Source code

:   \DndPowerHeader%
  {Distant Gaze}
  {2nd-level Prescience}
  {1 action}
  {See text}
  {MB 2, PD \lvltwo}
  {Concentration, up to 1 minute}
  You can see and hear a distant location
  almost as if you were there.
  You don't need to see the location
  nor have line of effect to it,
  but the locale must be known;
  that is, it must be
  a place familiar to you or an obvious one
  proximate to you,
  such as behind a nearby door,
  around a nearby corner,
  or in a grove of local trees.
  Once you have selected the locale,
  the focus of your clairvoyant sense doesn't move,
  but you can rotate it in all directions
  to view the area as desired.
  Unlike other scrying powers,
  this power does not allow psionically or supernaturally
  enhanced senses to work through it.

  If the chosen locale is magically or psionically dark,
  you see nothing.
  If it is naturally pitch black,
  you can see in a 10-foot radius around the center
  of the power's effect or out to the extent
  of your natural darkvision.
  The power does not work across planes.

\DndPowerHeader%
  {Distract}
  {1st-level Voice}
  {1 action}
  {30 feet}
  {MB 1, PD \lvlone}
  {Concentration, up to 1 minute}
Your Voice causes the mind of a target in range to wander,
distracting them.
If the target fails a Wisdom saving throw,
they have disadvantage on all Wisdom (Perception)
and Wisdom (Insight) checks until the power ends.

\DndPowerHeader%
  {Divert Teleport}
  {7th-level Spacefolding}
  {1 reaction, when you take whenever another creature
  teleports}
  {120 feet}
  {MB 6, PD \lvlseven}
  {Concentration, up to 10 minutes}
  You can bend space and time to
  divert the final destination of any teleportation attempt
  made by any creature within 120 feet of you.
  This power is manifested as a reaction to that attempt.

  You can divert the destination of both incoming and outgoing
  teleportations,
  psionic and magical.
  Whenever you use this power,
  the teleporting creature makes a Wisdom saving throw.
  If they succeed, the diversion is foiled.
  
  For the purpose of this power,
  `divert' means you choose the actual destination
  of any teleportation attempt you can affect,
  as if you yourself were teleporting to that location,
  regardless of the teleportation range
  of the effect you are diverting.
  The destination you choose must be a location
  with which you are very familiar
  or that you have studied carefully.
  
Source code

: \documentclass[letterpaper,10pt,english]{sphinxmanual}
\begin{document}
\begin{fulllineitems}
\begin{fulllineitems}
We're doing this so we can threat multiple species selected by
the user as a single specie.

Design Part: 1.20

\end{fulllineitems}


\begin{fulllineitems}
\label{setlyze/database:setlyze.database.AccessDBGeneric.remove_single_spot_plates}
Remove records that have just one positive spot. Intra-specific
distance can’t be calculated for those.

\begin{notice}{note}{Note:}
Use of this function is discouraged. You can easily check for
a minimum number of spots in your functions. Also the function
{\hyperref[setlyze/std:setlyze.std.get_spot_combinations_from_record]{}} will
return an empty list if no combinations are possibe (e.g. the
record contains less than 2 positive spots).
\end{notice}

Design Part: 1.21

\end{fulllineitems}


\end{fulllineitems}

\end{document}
__________
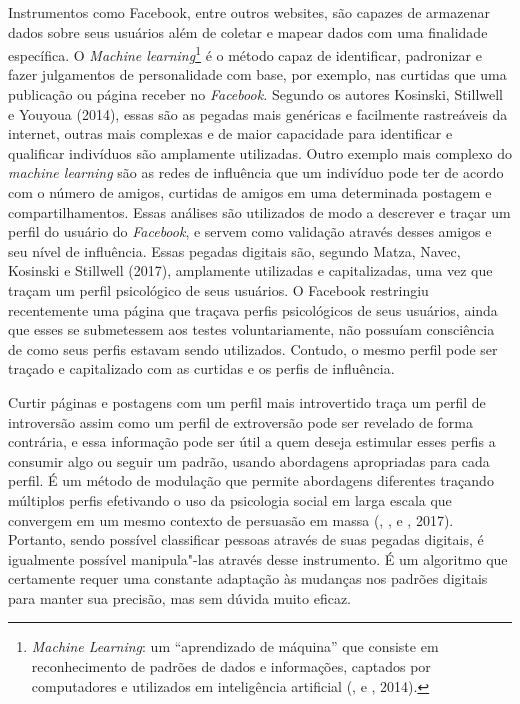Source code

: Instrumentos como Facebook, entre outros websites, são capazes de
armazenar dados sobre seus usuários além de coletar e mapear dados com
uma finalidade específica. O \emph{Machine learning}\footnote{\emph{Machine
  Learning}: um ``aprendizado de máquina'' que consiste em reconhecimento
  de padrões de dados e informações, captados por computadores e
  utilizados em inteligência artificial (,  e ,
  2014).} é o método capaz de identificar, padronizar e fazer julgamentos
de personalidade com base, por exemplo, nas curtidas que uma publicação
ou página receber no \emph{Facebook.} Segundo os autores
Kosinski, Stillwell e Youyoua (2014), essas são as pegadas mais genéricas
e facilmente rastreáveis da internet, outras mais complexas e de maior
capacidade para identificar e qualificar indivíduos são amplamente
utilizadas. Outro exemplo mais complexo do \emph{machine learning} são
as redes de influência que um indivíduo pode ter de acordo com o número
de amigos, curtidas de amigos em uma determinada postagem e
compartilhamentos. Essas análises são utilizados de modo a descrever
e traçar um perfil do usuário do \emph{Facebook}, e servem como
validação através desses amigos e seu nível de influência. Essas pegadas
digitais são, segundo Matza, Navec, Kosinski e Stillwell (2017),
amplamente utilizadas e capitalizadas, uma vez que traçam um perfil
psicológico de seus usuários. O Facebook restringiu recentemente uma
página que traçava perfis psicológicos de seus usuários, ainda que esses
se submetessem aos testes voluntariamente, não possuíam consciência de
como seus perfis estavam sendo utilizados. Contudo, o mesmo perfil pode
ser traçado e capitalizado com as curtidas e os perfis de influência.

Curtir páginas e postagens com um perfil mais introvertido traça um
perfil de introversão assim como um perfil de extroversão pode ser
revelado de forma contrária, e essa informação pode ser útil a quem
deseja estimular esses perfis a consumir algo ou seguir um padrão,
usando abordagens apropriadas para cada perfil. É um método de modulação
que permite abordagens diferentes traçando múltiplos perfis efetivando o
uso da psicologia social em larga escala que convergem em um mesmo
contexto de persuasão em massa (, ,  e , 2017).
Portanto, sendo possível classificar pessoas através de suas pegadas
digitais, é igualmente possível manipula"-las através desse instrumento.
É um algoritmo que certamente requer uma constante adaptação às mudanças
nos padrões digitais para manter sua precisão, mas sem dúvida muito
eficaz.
__________
### EXERCISE INSTRUCTIONS:
Quote the data above from the line containing "consiste em reconhecimento" to the line containing "utilizadas. Outro exemplo", inclusive, and stop.

### RESPONSE FOR THIS EXERCISE:
  Learning}: um ``aprendizado de máquina'' que consiste em reconhecimento
  de padrões de dados e informações, captados por computadores e
  utilizados em inteligência artificial (,  e ,
  2014).} é o método capaz de identificar, padronizar e fazer julgamentos
de personalidade com base, por exemplo, nas curtidas que uma publicação
ou página receber no \emph{Facebook.} Segundo os autores
Kosinski, Stillwell e Youyoua (2014), essas são as pegadas mais genéricas
e facilmente rastreáveis da internet, outras mais complexas e de maior
capacidade para identificar e qualificar indivíduos são amplamente
utilizadas. Outro exemplo mais complexo do \emph{machine learning} são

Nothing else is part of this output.